Chronic unpredictable stress (CUS) can influence the risk and progression of cancer through increased oxidative stress. Quercetin (QU), a phytochemical found in daily foods, has been extensively studied as a chemopreventive agent against various types of cancers. Our aim was to investigate the role of CUS on the efficacy of QU against DMBA+TPA (7, 12-dimethylbenz (a) anthracene+12-O-Tetradecanoylphorbol-13-acetate)-induced skin carcinogenesis.

Methods

Eighty-four adult male Swiss albino mice were randomly divided into seven groups (12 mice/group) based on different treatments and killed after 16 weeks.
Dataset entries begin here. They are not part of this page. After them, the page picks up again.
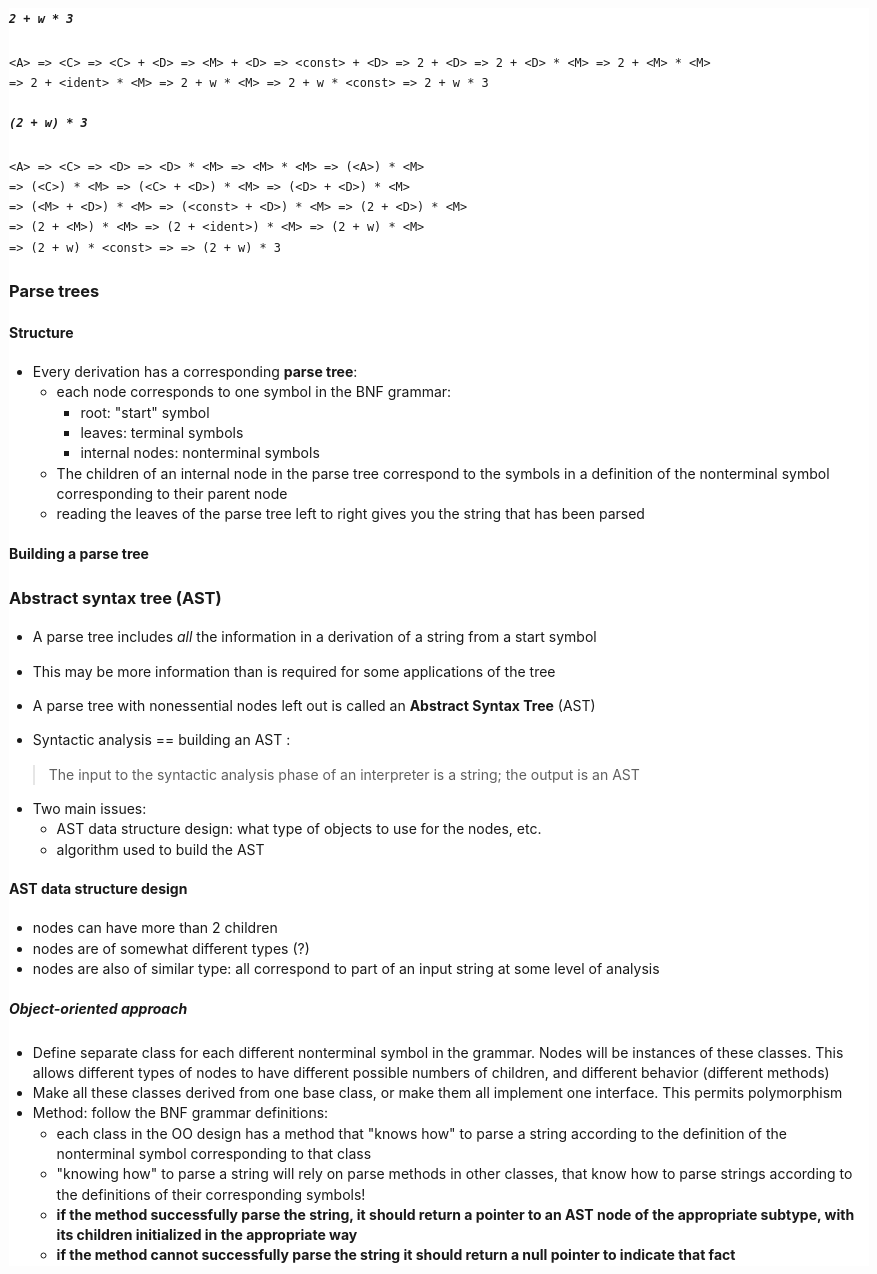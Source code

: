 ##### `2 + w * 3`
```
<A> => <C> => <C> + <D> => <M> + <D> => <const> + <D> => 2 + <D> => 2 + <D> * <M> => 2 + <M> * <M>
=> 2 + <ident> * <M> => 2 + w * <M> => 2 + w * <const> => 2 + w * 3
```

##### `(2 + w) * 3`
```
<A> => <C> => <D> => <D> * <M> => <M> * <M> => (<A>) * <M> 
=> (<C>) * <M> => (<C> + <D>) * <M> => (<D> + <D>) * <M>
=> (<M> + <D>) * <M> => (<const> + <D>) * <M> => (2 + <D>) * <M>
=> (2 + <M>) * <M> => (2 + <ident>) * <M> => (2 + w) * <M>
=> (2 + w) * <const> => => (2 + w) * 3
```

### Parse trees
#### Structure
- Every derivation has a corresponding **parse tree**:
	- each node corresponds to one symbol in the BNF grammar:
		- root: "start" symbol
		- leaves: terminal symbols
		- internal nodes: nonterminal symbols
	- The children of an internal node in the parse tree correspond to the symbols in a definition of the nonterminal symbol corresponding to their parent node
	- reading the leaves of the parse tree left to right gives you the string that has been parsed

#### Building a parse tree

### Abstract syntax tree (AST)
- A parse tree includes *all* the information in a derivation of a string from a start symbol
- This may be more information than is required for some applications of the tree
- A parse tree with nonessential nodes left out is called an **Abstract Syntax Tree** (AST)

- Syntactic analysis == building an AST : <br>
> The input to the syntactic analysis phase of an interpreter is a string; the output is an AST
- Two main issues:
	- AST data structure design: what type of objects to use for the nodes, etc.
	- algorithm used to build the AST

#### AST data structure design
- nodes can have more than 2 children
- nodes are of somewhat different types (?)
- nodes are also of similar type: all correspond to part of an input string at some level of analysis

##### Object-oriented approach
- Define separate class for each different nonterminal symbol in the grammar. Nodes will be instances of these classes. This allows different types of nodes to have different possible numbers of children, and different behavior (different methods)
- Make all these classes derived from one base class, or make them all implement one interface. This permits polymorphism
- Method: follow the BNF grammar definitions:
	- each class in the OO design has a method that "knows how" to parse a string according to the definition of the nonterminal symbol corresponding to that class
	- "knowing how" to parse a string will rely on parse methods in other classes, that know how to parse strings according to the definitions of their corresponding symbols!
	- **if the method successfully parse the string, it should return a pointer to an AST node of the appropriate subtype, with its children initialized in the appropriate way**
	- **if the method cannot successfully parse the string it should return a null pointer to indicate that fact**
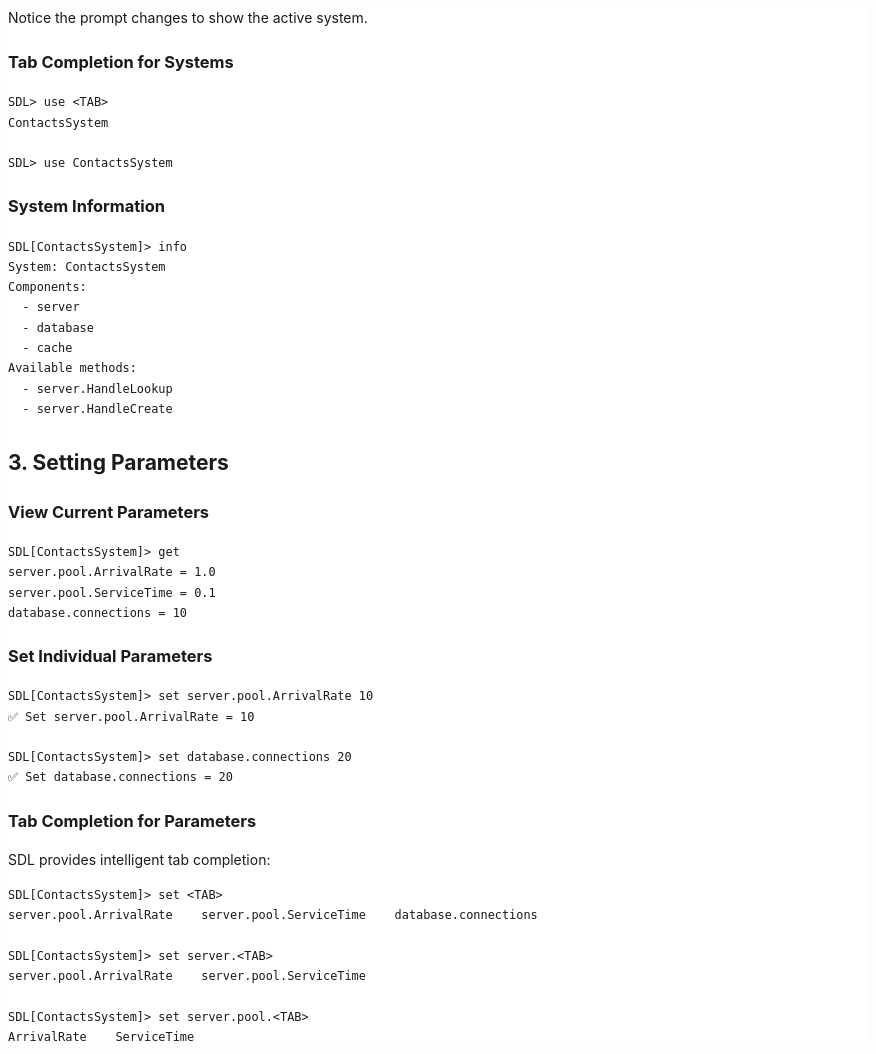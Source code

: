 Notice the prompt changes to show the active system.

### Tab Completion for Systems
```
SDL> use <TAB>
ContactsSystem

SDL> use ContactsSystem
```

### System Information
```
SDL[ContactsSystem]> info
System: ContactsSystem
Components:
  - server
  - database  
  - cache
Available methods:
  - server.HandleLookup
  - server.HandleCreate
```

## 3. Setting Parameters

### View Current Parameters
```
SDL[ContactsSystem]> get
server.pool.ArrivalRate = 1.0
server.pool.ServiceTime = 0.1
database.connections = 10
```

### Set Individual Parameters
```
SDL[ContactsSystem]> set server.pool.ArrivalRate 10
✅ Set server.pool.ArrivalRate = 10

SDL[ContactsSystem]> set database.connections 20
✅ Set database.connections = 20
```

### Tab Completion for Parameters
SDL provides intelligent tab completion:
```
SDL[ContactsSystem]> set <TAB>
server.pool.ArrivalRate    server.pool.ServiceTime    database.connections

SDL[ContactsSystem]> set server.<TAB>
server.pool.ArrivalRate    server.pool.ServiceTime

SDL[ContactsSystem]> set server.pool.<TAB>
ArrivalRate    ServiceTime
```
Blood and skin tissues were collected for biochemical estimations, DNA damage analysis and fluorescent studies.

Results

Group receiving oral administration of QU together with DMBA+TPA showed significantly elevated antioxidant status accompanied by decreased lipid peroxidation and DNA damage, reduced tumor incidence, burden and yield as compared to the groups treated with DMBA+TPA or CUS+DMBA+TPA. However, the introduction of animals to CUS prior to oral QU administration decreased its efficacy as indicated by the declined antioxidant status along with increased lipid peroxidation, DNA damage, tumor incidence, burden and yield. The results of fluorescent spectral analysis also corroborated the above findings.

Conclusion

CUS not only increased the severity of carcinogenesis, but also suppressed the antioxidant and chemopreventive potential of QU through induction of oxidative stress, thereby emphasizing the need to manage or reduce stress during chemoprevention/chemotherapy.